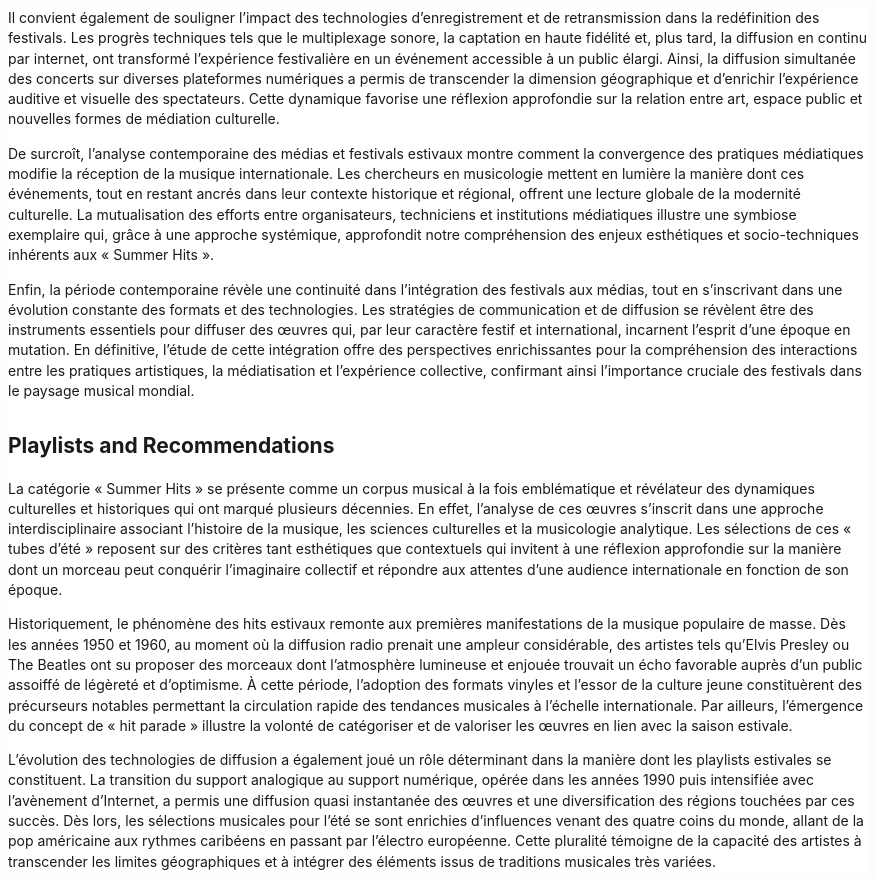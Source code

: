 Il convient également de souligner l’impact des technologies d’enregistrement et de retransmission
dans la redéfinition des festivals. Les progrès techniques tels que le multiplexage sonore, la
captation en haute fidélité et, plus tard, la diffusion en continu par internet, ont transformé
l’expérience festivalière en un événement accessible à un public élargi. Ainsi, la diffusion
simultanée des concerts sur diverses plateformes numériques a permis de transcender la dimension
géographique et d’enrichir l’expérience auditive et visuelle des spectateurs. Cette dynamique
favorise une réflexion approfondie sur la relation entre art, espace public et nouvelles formes de
médiation culturelle.

De surcroît, l’analyse contemporaine des médias et festivals estivaux montre comment la convergence
des pratiques médiatiques modifie la réception de la musique internationale. Les chercheurs en
musicologie mettent en lumière la manière dont ces événements, tout en restant ancrés dans leur
contexte historique et régional, offrent une lecture globale de la modernité culturelle. La
mutualisation des efforts entre organisateurs, techniciens et institutions médiatiques illustre une
symbiose exemplaire qui, grâce à une approche systémique, approfondit notre compréhension des enjeux
esthétiques et socio-techniques inhérents aux « Summer Hits ».

Enfin, la période contemporaine révèle une continuité dans l’intégration des festivals aux médias,
tout en s’inscrivant dans une évolution constante des formats et des technologies. Les stratégies de
communication et de diffusion se révèlent être des instruments essentiels pour diffuser des œuvres
qui, par leur caractère festif et international, incarnent l’esprit d’une époque en mutation. En
définitive, l’étude de cette intégration offre des perspectives enrichissantes pour la compréhension
des interactions entre les pratiques artistiques, la médiatisation et l’expérience collective,
confirmant ainsi l’importance cruciale des festivals dans le paysage musical mondial.

## Playlists and Recommendations

La catégorie « Summer Hits » se présente comme un corpus musical à la fois emblématique et
révélateur des dynamiques culturelles et historiques qui ont marqué plusieurs décennies. En effet,
l’analyse de ces œuvres s’inscrit dans une approche interdisciplinaire associant l’histoire de la
musique, les sciences culturelles et la musicologie analytique. Les sélections de ces « tubes d’été
» reposent sur des critères tant esthétiques que contextuels qui invitent à une réflexion
approfondie sur la manière dont un morceau peut conquérir l’imaginaire collectif et répondre aux
attentes d’une audience internationale en fonction de son époque.

Historiquement, le phénomène des hits estivaux remonte aux premières manifestations de la musique
populaire de masse. Dès les années 1950 et 1960, au moment où la diffusion radio prenait une ampleur
considérable, des artistes tels qu’Elvis Presley ou The Beatles ont su proposer des morceaux dont
l’atmosphère lumineuse et enjouée trouvait un écho favorable auprès d’un public assoiffé de légèreté
et d’optimisme. À cette période, l’adoption des formats vinyles et l’essor de la culture jeune
constituèrent des précurseurs notables permettant la circulation rapide des tendances musicales à
l’échelle internationale. Par ailleurs, l’émergence du concept de « hit parade » illustre la volonté
de catégoriser et de valoriser les œuvres en lien avec la saison estivale.

L’évolution des technologies de diffusion a également joué un rôle déterminant dans la manière dont
les playlists estivales se constituent. La transition du support analogique au support numérique,
opérée dans les années 1990 puis intensifiée avec l’avènement d’Internet, a permis une diffusion
quasi instantanée des œuvres et une diversification des régions touchées par ces succès. Dès lors,
les sélections musicales pour l’été se sont enrichies d’influences venant des quatre coins du monde,
allant de la pop américaine aux rythmes caribéens en passant par l’électro européenne. Cette
pluralité témoigne de la capacité des artistes à transcender les limites géographiques et à intégrer
des éléments issus de traditions musicales très variées.
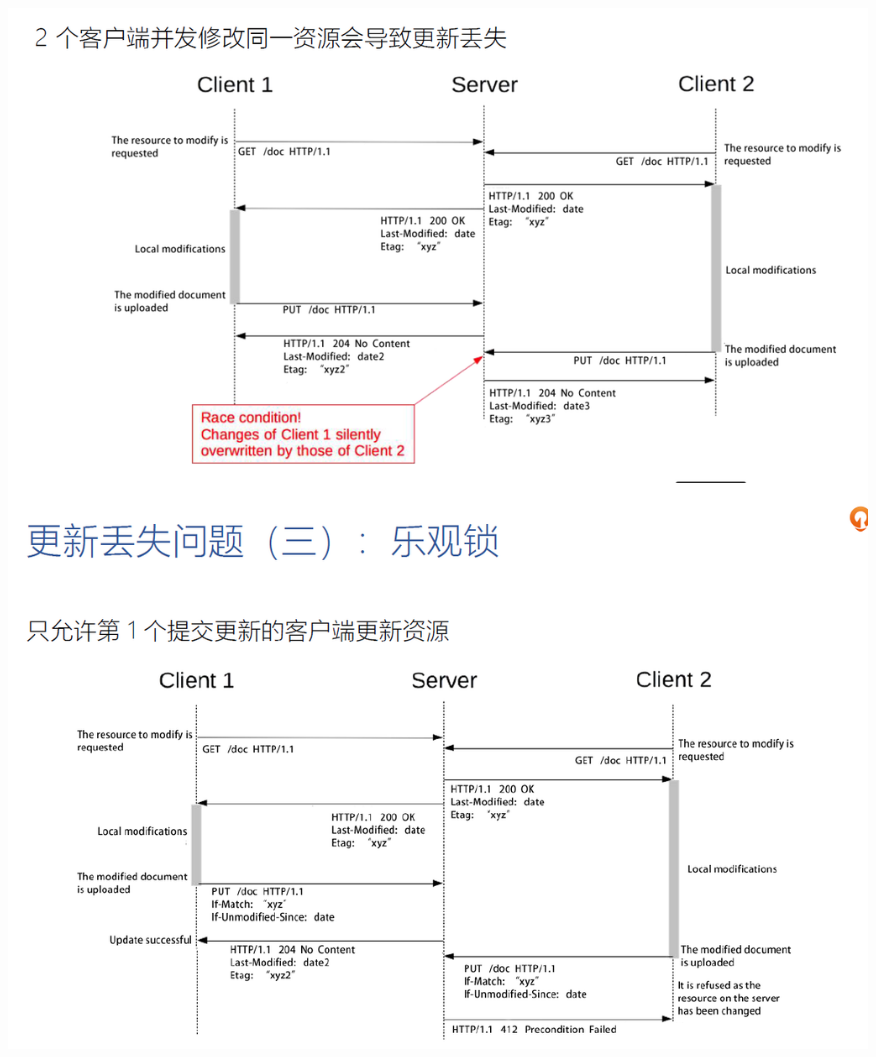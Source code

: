 ![image-20241015005458606](images/第1部分_HTTP1协议/image-20241015005458606.png)

![image-20241015005506802](images/第1部分_HTTP1协议/image-20241015005506802.png)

**EXERCISE OBJECTIVE:** Where a line of the material above holds the string "contemporaine", copy that line.

**YOUR SOLUTION:**
De surcroît, l’analyse contemporaine des médias et festivals estivaux montre comment la convergence
Enfin, la période contemporaine révèle une continuité dans l’intégration des festivals aux médias,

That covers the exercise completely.